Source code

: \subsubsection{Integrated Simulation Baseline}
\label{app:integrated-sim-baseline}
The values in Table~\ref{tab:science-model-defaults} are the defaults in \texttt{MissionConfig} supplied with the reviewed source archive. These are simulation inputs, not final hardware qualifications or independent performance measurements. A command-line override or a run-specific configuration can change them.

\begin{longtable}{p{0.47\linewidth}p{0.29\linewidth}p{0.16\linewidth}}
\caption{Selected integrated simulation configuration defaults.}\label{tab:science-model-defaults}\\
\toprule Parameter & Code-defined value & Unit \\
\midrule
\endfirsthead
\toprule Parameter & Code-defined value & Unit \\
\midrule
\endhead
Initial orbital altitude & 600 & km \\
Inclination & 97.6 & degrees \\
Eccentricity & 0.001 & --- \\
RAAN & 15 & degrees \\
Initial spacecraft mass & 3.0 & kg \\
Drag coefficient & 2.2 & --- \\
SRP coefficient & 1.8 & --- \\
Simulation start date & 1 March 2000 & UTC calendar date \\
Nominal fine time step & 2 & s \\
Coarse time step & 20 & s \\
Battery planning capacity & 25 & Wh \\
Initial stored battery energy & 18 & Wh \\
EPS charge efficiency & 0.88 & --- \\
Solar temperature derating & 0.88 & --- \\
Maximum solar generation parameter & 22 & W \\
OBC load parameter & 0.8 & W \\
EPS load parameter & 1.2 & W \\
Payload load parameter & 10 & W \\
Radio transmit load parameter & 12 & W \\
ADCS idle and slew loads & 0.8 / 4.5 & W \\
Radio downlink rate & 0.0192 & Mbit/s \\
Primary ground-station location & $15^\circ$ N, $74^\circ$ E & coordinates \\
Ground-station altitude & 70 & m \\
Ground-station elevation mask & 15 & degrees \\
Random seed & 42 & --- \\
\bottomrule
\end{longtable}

○ ○ ○

▶ **TASK INSTRUCTIONS**
In the records above, find the line containing "Battery planning capacity & 25 & Wh \\"; please retype it and every line after it through the last line, exactly and with nothing else.

▶ **EXERCISE SOLUTION**
Battery planning capacity & 25 & Wh \\
Initial stored battery energy & 18 & Wh \\
EPS charge efficiency & 0.88 & --- \\
Solar temperature derating & 0.88 & --- \\
Maximum solar generation parameter & 22 & W \\
OBC load parameter & 0.8 & W \\
EPS load parameter & 1.2 & W \\
Payload load parameter & 10 & W \\
Radio transmit load parameter & 12 & W \\
ADCS idle and slew loads & 0.8 / 4.5 & W \\
Radio downlink rate & 0.0192 & Mbit/s \\
Primary ground-station location & $15^\circ$ N, $74^\circ$ E & coordinates \\
Ground-station altitude & 70 & m \\
Ground-station elevation mask & 15 & degrees \\
Random seed & 42 & --- \\
\bottomrule
\end{longtable}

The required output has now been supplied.